§ **Record excerpts**

================

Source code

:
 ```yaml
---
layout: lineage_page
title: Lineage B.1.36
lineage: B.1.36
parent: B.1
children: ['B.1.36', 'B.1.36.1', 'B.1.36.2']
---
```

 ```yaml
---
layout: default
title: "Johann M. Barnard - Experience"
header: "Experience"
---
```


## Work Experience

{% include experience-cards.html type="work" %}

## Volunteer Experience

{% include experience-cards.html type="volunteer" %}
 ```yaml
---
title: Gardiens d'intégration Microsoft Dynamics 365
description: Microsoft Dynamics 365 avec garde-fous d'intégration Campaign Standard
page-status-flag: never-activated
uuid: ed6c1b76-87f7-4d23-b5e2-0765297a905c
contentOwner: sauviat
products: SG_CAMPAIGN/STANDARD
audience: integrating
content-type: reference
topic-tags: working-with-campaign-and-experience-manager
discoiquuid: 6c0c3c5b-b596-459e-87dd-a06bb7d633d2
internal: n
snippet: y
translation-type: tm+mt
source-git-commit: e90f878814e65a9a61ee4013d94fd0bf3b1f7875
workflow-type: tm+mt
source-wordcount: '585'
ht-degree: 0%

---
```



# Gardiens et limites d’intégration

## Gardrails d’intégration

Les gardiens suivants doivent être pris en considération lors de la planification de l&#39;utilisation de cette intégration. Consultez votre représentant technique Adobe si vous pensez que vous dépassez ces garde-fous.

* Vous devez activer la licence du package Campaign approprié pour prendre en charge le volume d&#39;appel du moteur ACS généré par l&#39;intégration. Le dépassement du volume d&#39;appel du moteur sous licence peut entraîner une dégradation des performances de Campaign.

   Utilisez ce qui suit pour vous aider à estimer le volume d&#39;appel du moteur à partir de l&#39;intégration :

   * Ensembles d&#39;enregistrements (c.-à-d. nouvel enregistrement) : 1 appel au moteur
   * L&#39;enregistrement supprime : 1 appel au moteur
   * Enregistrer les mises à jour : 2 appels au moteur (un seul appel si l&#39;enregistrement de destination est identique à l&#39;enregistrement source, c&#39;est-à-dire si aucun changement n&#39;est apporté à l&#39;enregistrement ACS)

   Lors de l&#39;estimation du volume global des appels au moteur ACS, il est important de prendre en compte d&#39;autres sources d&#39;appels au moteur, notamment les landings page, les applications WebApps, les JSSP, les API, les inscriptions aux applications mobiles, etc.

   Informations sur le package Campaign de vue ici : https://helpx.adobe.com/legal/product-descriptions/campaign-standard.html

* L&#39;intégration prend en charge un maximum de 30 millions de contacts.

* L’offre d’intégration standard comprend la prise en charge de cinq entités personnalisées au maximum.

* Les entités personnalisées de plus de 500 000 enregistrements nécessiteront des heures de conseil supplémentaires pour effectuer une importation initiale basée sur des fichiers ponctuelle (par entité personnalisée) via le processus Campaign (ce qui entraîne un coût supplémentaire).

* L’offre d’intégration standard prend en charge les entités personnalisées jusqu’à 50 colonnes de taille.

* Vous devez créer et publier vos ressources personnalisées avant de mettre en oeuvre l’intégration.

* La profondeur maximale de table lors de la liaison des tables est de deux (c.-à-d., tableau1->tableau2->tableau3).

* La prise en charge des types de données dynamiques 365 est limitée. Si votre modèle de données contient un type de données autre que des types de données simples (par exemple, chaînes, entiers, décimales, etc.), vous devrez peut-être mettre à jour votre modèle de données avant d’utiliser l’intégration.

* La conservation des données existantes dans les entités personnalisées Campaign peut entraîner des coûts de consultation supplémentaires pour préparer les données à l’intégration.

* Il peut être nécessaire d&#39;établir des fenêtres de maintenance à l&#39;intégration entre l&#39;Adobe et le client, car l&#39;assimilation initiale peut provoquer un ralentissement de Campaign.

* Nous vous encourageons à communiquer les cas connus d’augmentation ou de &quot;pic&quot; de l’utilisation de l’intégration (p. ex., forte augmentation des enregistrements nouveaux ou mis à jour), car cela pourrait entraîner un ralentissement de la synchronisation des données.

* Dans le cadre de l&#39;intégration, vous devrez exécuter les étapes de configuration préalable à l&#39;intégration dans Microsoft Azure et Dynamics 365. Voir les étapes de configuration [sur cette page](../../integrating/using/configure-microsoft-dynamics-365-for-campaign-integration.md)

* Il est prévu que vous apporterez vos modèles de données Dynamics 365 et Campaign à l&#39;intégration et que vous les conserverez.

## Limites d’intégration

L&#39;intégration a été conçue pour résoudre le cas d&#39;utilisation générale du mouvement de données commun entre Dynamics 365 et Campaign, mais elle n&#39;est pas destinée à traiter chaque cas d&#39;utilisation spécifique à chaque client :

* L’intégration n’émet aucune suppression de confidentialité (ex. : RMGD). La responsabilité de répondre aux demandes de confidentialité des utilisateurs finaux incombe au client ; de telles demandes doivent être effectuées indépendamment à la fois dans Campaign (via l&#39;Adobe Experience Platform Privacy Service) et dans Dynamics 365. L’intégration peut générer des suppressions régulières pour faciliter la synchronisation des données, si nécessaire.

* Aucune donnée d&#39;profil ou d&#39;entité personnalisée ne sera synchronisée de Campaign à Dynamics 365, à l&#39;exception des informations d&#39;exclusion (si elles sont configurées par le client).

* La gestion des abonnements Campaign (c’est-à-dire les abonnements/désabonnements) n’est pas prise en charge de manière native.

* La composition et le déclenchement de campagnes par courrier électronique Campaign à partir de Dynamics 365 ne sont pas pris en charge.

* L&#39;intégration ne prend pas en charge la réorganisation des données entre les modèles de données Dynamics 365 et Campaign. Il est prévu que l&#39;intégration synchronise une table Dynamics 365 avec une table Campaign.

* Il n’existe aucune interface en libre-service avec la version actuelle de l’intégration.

================

§ **What to work on**
Check each line above for "avant" and please state only how many have it.

§ **Response to this task**
2